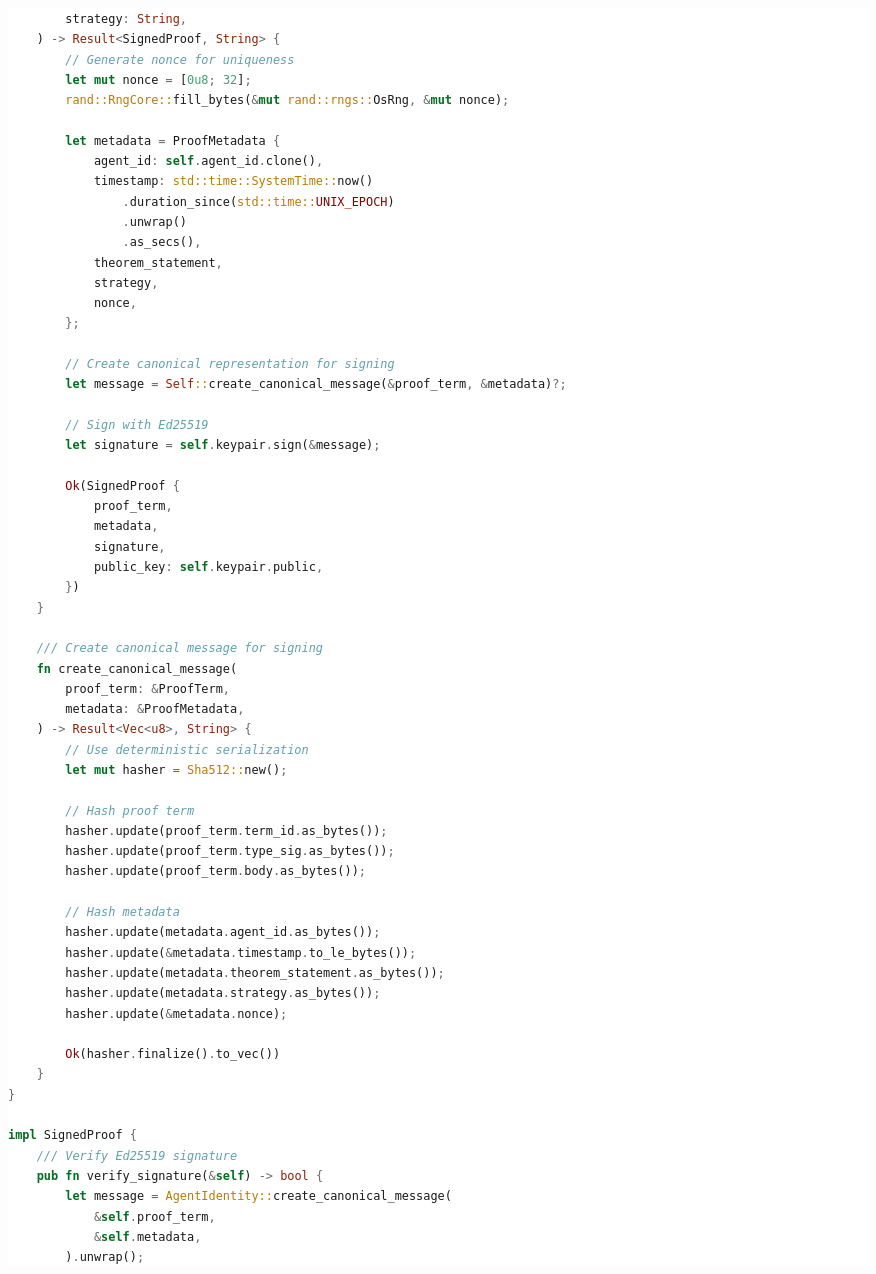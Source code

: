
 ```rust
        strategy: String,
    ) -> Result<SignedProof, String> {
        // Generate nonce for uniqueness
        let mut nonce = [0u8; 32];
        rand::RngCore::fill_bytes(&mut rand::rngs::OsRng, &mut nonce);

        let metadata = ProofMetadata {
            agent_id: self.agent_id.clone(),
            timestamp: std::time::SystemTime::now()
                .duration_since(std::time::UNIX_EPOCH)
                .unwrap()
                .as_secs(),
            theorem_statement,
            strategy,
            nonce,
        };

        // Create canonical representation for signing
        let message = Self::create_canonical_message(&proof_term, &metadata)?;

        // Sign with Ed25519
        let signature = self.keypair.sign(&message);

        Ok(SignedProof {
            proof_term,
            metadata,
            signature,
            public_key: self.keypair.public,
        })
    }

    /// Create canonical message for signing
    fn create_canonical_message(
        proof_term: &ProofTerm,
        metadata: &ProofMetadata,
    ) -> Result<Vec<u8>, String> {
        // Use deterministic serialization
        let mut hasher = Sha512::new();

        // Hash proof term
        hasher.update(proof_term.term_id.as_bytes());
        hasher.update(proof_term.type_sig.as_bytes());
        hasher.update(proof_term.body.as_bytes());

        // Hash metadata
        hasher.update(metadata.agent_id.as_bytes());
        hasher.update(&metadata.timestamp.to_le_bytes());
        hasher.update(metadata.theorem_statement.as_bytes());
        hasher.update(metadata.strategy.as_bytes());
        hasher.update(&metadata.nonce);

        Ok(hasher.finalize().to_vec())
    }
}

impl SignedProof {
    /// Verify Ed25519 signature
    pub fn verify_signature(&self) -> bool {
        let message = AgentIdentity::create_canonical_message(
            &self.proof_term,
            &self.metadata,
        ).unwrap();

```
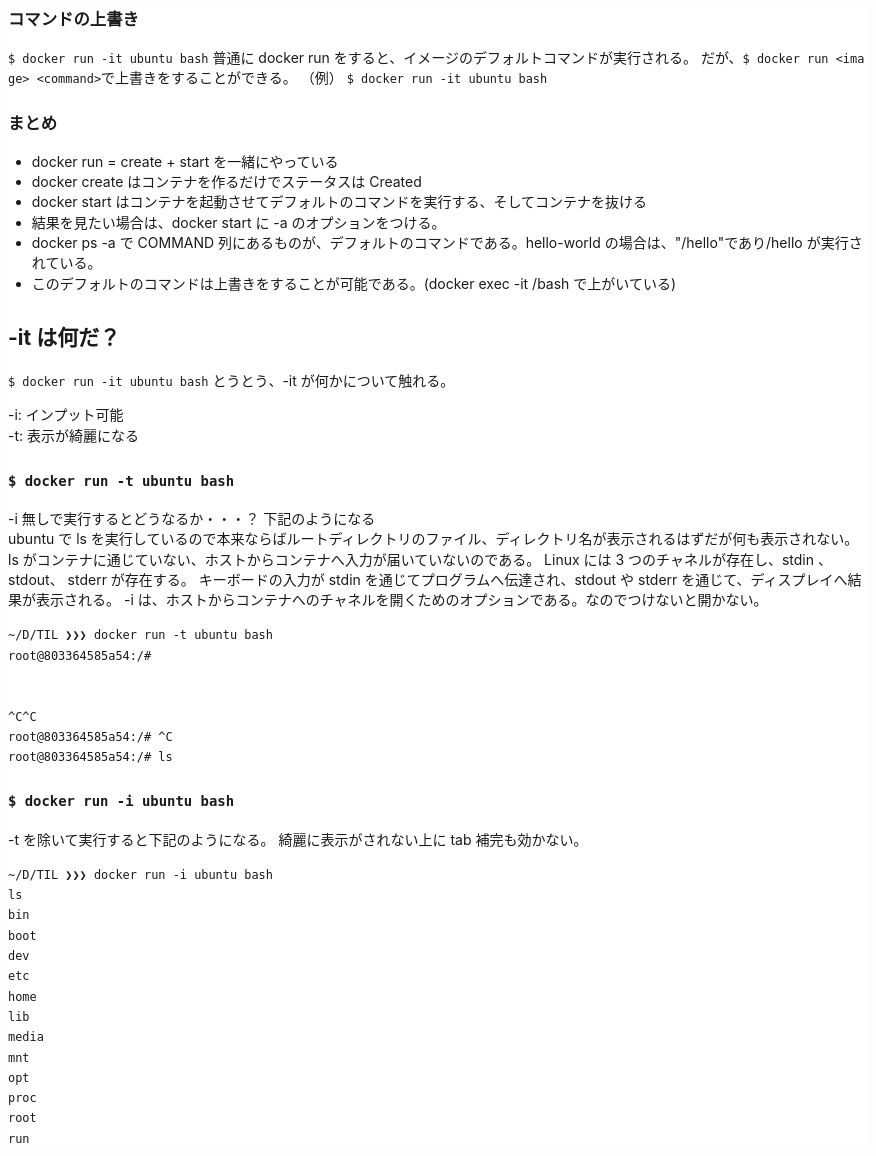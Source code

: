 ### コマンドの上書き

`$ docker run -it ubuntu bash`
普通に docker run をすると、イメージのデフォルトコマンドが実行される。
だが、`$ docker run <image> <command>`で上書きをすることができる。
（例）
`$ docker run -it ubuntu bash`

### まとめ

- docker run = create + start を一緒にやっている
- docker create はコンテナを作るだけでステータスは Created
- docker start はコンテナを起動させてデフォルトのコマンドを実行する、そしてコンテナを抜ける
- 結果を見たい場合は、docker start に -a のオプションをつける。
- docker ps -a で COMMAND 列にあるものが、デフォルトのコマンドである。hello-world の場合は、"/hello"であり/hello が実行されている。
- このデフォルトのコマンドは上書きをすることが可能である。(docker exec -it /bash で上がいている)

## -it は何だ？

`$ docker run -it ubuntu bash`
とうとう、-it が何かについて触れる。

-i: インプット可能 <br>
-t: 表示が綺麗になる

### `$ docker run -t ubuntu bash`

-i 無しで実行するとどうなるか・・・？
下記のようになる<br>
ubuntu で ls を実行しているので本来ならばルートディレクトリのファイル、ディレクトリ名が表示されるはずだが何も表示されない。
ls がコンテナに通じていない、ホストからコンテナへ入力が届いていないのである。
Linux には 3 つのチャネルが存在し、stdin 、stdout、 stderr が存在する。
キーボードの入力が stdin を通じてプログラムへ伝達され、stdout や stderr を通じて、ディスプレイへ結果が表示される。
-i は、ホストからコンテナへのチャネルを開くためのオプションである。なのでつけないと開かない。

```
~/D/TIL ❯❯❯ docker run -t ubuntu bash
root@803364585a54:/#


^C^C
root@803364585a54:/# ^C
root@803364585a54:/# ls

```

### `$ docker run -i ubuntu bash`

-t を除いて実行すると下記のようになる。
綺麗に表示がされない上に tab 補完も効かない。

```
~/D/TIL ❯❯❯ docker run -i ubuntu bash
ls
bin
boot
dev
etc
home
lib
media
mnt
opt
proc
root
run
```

++++++++++

• Required action
Without changing a word, retype every entry above, but drop its pictures.

• Response box
Source code

:
 ```rust
        strategy: String,
    ) -> Result<SignedProof, String> {
        // Generate nonce for uniqueness
        let mut nonce = [0u8; 32];
        rand::RngCore::fill_bytes(&mut rand::rngs::OsRng, &mut nonce);

        let metadata = ProofMetadata {
            agent_id: self.agent_id.clone(),
            timestamp: std::time::SystemTime::now()
                .duration_since(std::time::UNIX_EPOCH)
                .unwrap()
                .as_secs(),
            theorem_statement,
            strategy,
            nonce,
        };

        // Create canonical representation for signing
        let message = Self::create_canonical_message(&proof_term, &metadata)?;

        // Sign with Ed25519
        let signature = self.keypair.sign(&message);

        Ok(SignedProof {
            proof_term,
            metadata,
            signature,
            public_key: self.keypair.public,
        })
    }

    /// Create canonical message for signing
    fn create_canonical_message(
        proof_term: &ProofTerm,
        metadata: &ProofMetadata,
    ) -> Result<Vec<u8>, String> {
        // Use deterministic serialization
        let mut hasher = Sha512::new();

        // Hash proof term
        hasher.update(proof_term.term_id.as_bytes());
        hasher.update(proof_term.type_sig.as_bytes());
        hasher.update(proof_term.body.as_bytes());

        // Hash metadata
        hasher.update(metadata.agent_id.as_bytes());
        hasher.update(&metadata.timestamp.to_le_bytes());
        hasher.update(metadata.theorem_statement.as_bytes());
        hasher.update(metadata.strategy.as_bytes());
        hasher.update(&metadata.nonce);

        Ok(hasher.finalize().to_vec())
    }
}

impl SignedProof {
    /// Verify Ed25519 signature
    pub fn verify_signature(&self) -> bool {
        let message = AgentIdentity::create_canonical_message(
            &self.proof_term,
            &self.metadata,
        ).unwrap();

```
Source code

: ### コマンドの上書き

`$ docker run -it ubuntu bash`
普通に docker run をすると、イメージのデフォルトコマンドが実行される。
だが、`$ docker run <image> <command>`で上書きをすることができる。
（例）
`$ docker run -it ubuntu bash`

### まとめ

- docker run = create + start を一緒にやっている
- docker create はコンテナを作るだけでステータスは Created
- docker start はコンテナを起動させてデフォルトのコマンドを実行する、そしてコンテナを抜ける
- 結果を見たい場合は、docker start に -a のオプションをつける。
- docker ps -a で COMMAND 列にあるものが、デフォルトのコマンドである。hello-world の場合は、"/hello"であり/hello が実行されている。
- このデフォルトのコマンドは上書きをすることが可能である。(docker exec -it /bash で上がいている)

## -it は何だ？

`$ docker run -it ubuntu bash`
とうとう、-it が何かについて触れる。

-i: インプット可能 <br>
-t: 表示が綺麗になる

### `$ docker run -t ubuntu bash`

-i 無しで実行するとどうなるか・・・？
下記のようになる<br>
ubuntu で ls を実行しているので本来ならばルートディレクトリのファイル、ディレクトリ名が表示されるはずだが何も表示されない。
ls がコンテナに通じていない、ホストからコンテナへ入力が届いていないのである。
Linux には 3 つのチャネルが存在し、stdin 、stdout、 stderr が存在する。
キーボードの入力が stdin を通じてプログラムへ伝達され、stdout や stderr を通じて、ディスプレイへ結果が表示される。
-i は、ホストからコンテナへのチャネルを開くためのオプションである。なのでつけないと開かない。

```
~/D/TIL ❯❯❯ docker run -t ubuntu bash
root@803364585a54:/#


^C^C
root@803364585a54:/# ^C
root@803364585a54:/# ls

```

### `$ docker run -i ubuntu bash`

-t を除いて実行すると下記のようになる。
綺麗に表示がされない上に tab 補完も効かない。

```
~/D/TIL ❯❯❯ docker run -i ubuntu bash
ls
bin
boot
dev
etc
home
lib
media
mnt
opt
proc
root
run
```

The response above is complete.